Dataset records
■ ■ ■ ■ ■ ■ ■

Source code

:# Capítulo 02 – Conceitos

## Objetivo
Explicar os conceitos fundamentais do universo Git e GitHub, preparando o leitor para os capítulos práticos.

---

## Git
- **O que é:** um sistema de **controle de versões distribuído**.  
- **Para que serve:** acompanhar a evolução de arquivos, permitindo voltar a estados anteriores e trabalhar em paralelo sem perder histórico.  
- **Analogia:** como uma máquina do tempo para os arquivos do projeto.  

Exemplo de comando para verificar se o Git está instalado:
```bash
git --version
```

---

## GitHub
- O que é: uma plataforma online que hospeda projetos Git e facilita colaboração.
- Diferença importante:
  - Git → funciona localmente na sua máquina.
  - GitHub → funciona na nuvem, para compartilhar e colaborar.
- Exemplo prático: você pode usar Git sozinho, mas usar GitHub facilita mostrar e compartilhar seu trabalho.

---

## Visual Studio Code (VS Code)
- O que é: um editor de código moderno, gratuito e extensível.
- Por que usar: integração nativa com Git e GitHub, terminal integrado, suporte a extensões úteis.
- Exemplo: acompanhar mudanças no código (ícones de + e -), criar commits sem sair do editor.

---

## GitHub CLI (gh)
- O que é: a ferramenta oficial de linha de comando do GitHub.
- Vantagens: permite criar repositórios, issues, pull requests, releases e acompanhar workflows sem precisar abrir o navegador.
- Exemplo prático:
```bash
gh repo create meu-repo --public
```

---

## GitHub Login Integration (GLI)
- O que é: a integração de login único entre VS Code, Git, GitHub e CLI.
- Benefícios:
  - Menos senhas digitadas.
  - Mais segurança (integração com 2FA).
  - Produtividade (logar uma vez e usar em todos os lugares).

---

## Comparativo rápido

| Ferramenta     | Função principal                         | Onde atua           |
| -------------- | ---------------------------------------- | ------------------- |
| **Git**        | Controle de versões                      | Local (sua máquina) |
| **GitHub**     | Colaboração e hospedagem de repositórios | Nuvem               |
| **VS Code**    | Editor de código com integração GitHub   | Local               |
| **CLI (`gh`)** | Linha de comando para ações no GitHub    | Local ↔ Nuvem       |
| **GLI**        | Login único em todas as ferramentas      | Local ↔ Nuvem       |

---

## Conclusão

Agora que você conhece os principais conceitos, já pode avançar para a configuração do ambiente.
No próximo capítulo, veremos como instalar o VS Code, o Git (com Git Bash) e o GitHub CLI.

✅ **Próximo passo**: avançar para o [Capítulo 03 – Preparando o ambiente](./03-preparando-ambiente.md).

■ ■ ■ ■ ■ ■ ■

Task to carry out
Print exactly the lines of the records from the one containing "- Produtividade (logar" through the end, and nothing besides them.

Solution to this task
  - Produtividade (logar uma vez e usar em todos os lugares).

---

## Comparativo rápido

| Ferramenta     | Função principal                         | Onde atua           |
| -------------- | ---------------------------------------- | ------------------- |
| **Git**        | Controle de versões                      | Local (sua máquina) |
| **GitHub**     | Colaboração e hospedagem de repositórios | Nuvem               |
| **VS Code**    | Editor de código com integração GitHub   | Local               |
| **CLI (`gh`)** | Linha de comando para ações no GitHub    | Local ↔ Nuvem       |
| **GLI**        | Login único em todas as ferramentas      | Local ↔ Nuvem       |

---

## Conclusão

Agora que você conhece os principais conceitos, já pode avançar para a configuração do ambiente.
No próximo capítulo, veremos como instalar o VS Code, o Git (com Git Bash) e o GitHub CLI.

✅ **Próximo passo**: avançar para o [Capítulo 03 – Preparando o ambiente](./03-preparando-ambiente.md).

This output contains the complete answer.